## Your goal
Each line of the data below from the one holding "W3C Document Object" to the one holding "The DOM standard", inclusive, is to be reproduced exactly; no other line belongs in the answer.

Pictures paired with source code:
----

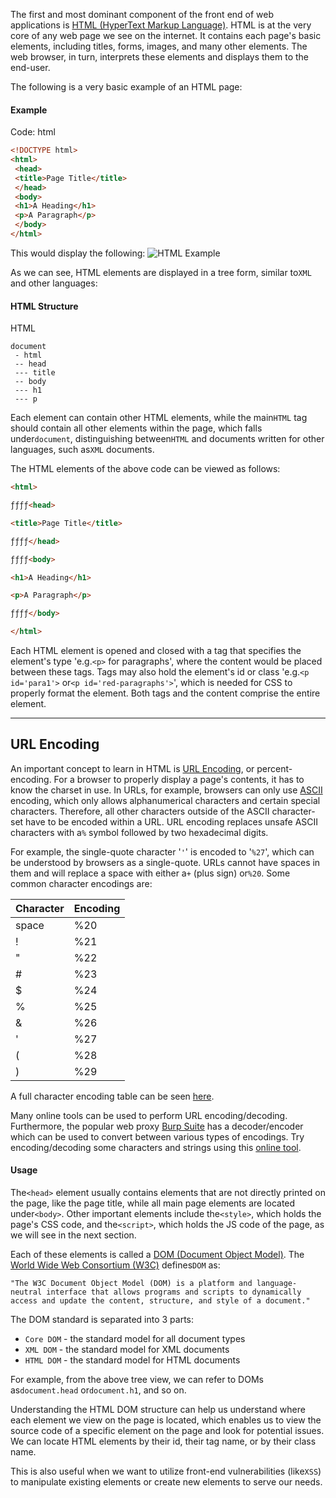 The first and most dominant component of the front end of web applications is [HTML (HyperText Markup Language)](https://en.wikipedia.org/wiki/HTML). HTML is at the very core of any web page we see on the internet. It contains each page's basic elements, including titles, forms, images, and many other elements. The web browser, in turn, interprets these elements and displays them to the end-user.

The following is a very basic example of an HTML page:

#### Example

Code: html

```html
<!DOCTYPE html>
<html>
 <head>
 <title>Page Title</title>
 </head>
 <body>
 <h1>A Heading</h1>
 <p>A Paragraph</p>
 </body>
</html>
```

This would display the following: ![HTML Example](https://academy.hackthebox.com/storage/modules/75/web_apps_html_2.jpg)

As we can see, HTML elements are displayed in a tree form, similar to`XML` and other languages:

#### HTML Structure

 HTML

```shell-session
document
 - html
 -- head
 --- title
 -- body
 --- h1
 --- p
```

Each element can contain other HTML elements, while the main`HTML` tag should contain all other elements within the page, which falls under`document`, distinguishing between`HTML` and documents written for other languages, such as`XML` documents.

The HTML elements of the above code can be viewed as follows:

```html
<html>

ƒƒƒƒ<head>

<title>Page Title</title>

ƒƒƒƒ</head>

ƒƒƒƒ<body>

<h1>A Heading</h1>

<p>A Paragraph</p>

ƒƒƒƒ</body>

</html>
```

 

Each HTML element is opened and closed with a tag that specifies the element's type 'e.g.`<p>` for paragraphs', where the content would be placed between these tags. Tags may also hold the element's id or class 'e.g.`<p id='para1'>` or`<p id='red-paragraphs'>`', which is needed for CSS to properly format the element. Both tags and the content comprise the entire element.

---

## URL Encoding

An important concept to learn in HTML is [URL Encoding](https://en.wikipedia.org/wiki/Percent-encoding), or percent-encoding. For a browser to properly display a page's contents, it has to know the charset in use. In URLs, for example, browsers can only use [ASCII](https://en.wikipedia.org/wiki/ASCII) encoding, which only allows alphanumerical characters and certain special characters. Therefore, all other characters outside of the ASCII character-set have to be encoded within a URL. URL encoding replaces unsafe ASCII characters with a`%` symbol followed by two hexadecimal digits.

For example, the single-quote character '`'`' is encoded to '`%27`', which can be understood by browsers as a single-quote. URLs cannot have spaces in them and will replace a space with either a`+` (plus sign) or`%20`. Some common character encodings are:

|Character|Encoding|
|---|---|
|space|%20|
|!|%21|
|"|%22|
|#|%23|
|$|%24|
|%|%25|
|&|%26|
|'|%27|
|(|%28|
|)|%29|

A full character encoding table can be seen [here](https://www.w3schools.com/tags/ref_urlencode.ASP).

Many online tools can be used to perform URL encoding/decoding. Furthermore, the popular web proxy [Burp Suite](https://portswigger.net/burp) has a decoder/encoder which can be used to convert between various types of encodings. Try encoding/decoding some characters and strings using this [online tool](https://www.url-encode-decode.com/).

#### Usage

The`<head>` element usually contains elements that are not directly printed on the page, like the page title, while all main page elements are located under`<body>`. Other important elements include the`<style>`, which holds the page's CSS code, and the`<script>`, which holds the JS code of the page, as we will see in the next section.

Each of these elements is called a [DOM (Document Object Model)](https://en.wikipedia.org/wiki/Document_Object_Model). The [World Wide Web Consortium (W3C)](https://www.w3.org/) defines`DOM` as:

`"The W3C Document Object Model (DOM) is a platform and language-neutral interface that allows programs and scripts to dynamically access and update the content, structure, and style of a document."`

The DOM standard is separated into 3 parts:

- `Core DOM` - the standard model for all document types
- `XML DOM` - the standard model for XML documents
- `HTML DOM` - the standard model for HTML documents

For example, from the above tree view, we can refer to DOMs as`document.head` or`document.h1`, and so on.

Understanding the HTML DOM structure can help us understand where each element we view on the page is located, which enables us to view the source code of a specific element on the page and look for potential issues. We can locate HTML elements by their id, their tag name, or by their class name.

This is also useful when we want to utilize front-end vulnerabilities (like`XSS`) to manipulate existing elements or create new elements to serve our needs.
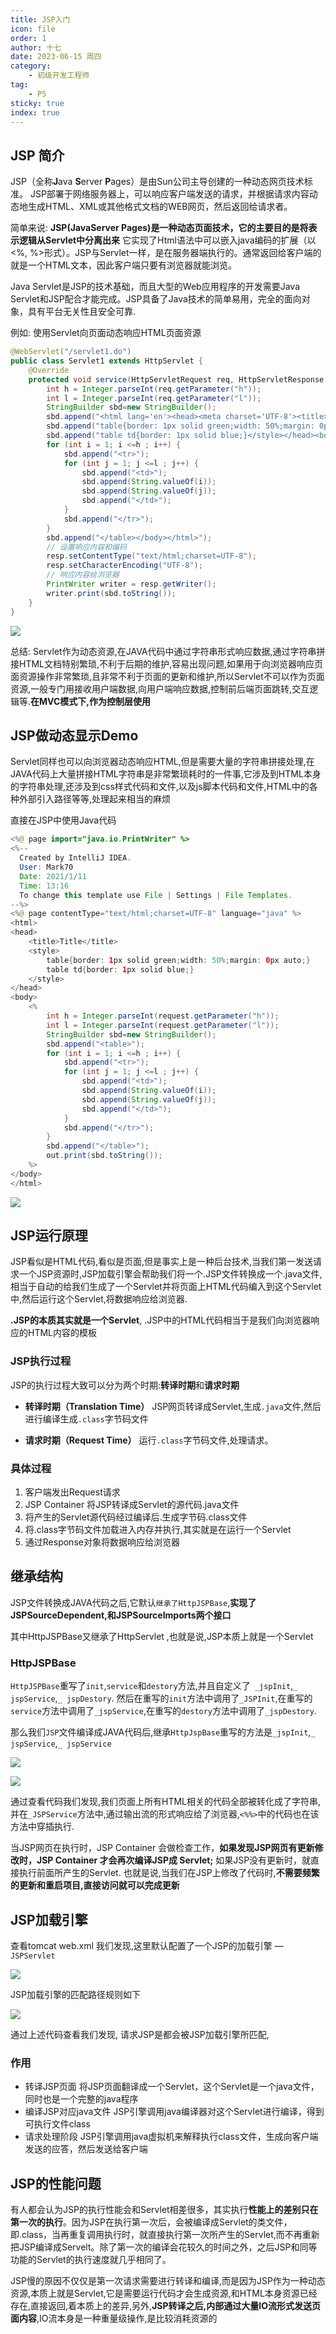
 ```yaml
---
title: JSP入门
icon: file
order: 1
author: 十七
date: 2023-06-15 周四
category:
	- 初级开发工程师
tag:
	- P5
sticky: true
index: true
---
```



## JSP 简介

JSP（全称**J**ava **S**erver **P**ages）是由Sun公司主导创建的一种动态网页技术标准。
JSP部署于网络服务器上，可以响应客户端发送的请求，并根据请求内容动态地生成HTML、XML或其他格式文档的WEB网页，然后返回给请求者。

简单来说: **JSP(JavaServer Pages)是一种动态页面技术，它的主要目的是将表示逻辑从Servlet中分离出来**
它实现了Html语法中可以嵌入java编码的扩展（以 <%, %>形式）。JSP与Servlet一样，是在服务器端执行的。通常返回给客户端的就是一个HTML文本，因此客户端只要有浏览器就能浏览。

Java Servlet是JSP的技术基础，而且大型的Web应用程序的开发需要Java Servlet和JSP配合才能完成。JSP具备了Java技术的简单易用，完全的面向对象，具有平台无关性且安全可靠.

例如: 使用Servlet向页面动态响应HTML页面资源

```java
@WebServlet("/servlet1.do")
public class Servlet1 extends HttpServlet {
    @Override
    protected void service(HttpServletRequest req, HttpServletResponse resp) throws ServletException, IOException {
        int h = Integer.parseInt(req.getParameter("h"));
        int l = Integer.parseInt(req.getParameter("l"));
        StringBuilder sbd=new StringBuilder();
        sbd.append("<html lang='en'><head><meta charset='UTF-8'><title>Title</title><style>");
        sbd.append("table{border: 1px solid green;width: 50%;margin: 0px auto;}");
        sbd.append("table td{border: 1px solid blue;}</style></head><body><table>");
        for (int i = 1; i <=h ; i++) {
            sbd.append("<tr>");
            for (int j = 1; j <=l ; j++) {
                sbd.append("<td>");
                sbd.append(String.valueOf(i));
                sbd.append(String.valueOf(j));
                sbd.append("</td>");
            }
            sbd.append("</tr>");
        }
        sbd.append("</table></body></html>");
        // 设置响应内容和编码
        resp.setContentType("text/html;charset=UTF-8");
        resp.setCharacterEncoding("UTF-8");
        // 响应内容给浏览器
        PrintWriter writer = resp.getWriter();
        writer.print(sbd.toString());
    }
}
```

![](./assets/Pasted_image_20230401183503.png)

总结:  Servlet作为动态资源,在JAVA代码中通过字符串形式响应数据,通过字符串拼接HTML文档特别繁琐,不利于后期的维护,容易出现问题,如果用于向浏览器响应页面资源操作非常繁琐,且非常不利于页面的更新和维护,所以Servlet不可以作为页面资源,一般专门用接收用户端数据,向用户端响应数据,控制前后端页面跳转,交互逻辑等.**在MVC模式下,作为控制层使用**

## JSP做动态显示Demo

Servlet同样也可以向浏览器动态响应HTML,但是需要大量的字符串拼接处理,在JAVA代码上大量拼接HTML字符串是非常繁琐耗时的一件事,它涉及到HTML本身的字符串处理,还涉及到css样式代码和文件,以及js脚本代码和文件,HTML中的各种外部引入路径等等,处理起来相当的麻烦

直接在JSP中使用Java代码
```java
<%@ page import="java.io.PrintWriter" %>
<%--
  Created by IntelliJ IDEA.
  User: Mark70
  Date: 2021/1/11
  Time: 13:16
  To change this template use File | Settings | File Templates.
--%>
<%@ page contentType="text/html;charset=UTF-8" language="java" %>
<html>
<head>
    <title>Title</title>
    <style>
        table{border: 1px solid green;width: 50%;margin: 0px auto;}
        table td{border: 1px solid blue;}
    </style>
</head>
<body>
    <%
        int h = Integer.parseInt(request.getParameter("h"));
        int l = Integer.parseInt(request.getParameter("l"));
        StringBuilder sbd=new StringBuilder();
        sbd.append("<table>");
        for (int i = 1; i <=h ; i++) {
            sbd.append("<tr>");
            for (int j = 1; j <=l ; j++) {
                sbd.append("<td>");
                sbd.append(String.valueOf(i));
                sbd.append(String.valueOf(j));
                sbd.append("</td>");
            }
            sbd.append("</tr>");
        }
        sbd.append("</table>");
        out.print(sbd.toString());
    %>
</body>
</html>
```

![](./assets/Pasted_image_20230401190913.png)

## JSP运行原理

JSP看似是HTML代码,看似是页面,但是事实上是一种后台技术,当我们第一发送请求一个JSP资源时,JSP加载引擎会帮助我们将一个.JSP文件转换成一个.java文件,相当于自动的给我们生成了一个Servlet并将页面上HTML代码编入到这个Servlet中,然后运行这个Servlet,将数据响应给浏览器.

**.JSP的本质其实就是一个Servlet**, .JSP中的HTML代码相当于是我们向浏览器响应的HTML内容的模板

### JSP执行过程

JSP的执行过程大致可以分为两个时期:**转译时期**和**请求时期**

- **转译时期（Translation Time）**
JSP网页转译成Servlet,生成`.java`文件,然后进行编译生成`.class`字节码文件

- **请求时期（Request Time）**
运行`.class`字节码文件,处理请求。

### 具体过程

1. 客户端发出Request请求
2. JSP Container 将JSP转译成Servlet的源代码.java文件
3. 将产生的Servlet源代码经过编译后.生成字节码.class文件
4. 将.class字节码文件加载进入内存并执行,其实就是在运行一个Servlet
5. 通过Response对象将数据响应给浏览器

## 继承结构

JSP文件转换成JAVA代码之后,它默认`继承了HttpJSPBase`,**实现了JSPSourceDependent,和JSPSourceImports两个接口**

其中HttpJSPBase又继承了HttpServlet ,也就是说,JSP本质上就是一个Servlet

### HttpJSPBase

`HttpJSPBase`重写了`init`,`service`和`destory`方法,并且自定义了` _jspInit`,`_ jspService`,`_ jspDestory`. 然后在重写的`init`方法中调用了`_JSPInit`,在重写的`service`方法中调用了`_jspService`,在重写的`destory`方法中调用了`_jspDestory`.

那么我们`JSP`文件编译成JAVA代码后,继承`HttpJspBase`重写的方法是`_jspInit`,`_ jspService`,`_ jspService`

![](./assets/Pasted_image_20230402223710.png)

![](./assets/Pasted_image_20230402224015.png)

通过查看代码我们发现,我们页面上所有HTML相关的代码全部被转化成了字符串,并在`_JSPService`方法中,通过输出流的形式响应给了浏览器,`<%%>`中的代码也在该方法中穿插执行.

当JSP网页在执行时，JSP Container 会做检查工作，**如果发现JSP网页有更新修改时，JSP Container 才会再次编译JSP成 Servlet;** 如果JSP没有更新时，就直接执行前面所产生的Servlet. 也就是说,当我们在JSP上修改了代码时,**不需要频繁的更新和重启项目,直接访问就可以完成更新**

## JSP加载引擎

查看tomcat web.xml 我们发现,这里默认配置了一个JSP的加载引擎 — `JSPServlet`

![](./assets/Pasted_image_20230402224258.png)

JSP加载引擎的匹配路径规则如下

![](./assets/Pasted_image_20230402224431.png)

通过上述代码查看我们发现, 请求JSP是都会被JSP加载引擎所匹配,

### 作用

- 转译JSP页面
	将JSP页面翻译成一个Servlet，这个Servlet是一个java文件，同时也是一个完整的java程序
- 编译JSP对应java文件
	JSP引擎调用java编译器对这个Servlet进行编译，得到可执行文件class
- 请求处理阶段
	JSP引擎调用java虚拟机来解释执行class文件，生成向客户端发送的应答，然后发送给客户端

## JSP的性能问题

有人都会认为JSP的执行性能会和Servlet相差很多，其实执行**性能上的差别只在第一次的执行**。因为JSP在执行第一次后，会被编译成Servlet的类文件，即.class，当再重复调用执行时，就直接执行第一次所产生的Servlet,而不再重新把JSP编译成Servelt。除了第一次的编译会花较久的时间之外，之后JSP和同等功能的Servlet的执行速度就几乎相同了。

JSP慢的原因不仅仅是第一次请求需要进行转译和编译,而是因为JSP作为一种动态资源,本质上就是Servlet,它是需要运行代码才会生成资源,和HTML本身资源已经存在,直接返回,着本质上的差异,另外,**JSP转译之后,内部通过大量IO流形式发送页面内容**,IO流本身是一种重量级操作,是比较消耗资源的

----

## Response to the task
`"The W3C Document Object Model (DOM) is a platform and language-neutral interface that allows programs and scripts to dynamically access and update the content, structure, and style of a document."`

The DOM standard is separated into 3 parts:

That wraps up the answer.